--- Material for the task Enclosed Below ---

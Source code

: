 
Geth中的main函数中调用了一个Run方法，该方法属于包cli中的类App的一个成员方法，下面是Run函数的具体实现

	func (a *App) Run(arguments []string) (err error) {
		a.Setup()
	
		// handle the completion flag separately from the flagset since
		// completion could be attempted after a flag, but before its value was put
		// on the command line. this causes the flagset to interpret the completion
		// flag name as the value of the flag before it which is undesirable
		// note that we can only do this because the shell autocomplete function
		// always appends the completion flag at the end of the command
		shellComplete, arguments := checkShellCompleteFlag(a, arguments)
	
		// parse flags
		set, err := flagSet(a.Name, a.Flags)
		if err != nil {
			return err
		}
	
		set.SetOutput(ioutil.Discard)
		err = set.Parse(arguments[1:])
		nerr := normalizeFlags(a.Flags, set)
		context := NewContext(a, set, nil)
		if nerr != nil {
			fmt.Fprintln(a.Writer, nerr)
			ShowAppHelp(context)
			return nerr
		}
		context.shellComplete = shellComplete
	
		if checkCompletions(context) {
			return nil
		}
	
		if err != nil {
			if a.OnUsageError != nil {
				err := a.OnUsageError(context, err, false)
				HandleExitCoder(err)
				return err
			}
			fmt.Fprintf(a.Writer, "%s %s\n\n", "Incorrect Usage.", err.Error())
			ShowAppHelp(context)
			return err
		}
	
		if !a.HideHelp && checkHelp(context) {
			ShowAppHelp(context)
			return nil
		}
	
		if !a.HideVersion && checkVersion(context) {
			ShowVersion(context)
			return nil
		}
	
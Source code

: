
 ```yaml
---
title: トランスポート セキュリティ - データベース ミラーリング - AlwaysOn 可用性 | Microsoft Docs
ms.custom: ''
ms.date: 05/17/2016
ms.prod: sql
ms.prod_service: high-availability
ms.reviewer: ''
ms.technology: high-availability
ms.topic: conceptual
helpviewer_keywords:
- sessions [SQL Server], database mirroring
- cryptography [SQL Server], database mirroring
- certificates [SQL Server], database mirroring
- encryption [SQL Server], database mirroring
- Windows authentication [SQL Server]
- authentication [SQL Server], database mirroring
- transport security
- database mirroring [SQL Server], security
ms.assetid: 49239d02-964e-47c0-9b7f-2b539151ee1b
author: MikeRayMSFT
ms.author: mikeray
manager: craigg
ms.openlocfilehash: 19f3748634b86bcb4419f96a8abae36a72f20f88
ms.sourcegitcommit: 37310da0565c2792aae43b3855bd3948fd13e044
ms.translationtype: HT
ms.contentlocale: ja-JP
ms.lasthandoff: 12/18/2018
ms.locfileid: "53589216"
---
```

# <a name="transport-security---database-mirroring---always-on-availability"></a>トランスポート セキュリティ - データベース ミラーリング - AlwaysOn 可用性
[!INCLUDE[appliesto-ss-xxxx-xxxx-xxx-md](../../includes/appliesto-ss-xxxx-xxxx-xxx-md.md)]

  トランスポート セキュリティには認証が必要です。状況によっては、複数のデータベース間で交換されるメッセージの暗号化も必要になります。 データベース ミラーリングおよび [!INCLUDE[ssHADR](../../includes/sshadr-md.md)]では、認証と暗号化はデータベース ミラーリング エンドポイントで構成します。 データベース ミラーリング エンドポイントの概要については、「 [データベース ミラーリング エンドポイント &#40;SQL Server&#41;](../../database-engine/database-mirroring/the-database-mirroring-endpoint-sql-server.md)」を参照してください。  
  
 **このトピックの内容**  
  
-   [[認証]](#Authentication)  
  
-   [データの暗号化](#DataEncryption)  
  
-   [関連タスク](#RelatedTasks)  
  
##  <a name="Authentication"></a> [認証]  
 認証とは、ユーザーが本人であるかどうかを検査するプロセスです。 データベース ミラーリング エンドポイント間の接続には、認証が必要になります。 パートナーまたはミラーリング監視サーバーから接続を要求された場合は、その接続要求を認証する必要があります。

--- End of Enclosed Material for the task ---

• _What you are asked to do_
Extract every line containing the string "トランスポート" from the data above.

• _Reply_
title: トランスポート セキュリティ - データベース ミラーリング - AlwaysOn 可用性 | Microsoft Docs
# <a name="transport-security---database-mirroring---always-on-availability"></a>トランスポート セキュリティ - データベース ミラーリング - AlwaysOn 可用性
  トランスポート セキュリティには認証が必要です。状況によっては、複数のデータベース間で交換されるメッセージの暗号化も必要になります。 データベース ミラーリングおよび [!INCLUDE[ssHADR](../../includes/sshadr-md.md)]では、認証と暗号化はデータベース ミラーリング エンドポイントで構成します。 データベース ミラーリング エンドポイントの概要については、「 [データベース ミラーリング エンドポイント &#40;SQL Server&#41;](../../database-engine/database-mirroring/the-database-mirroring-endpoint-sql-server.md)」を参照してください。  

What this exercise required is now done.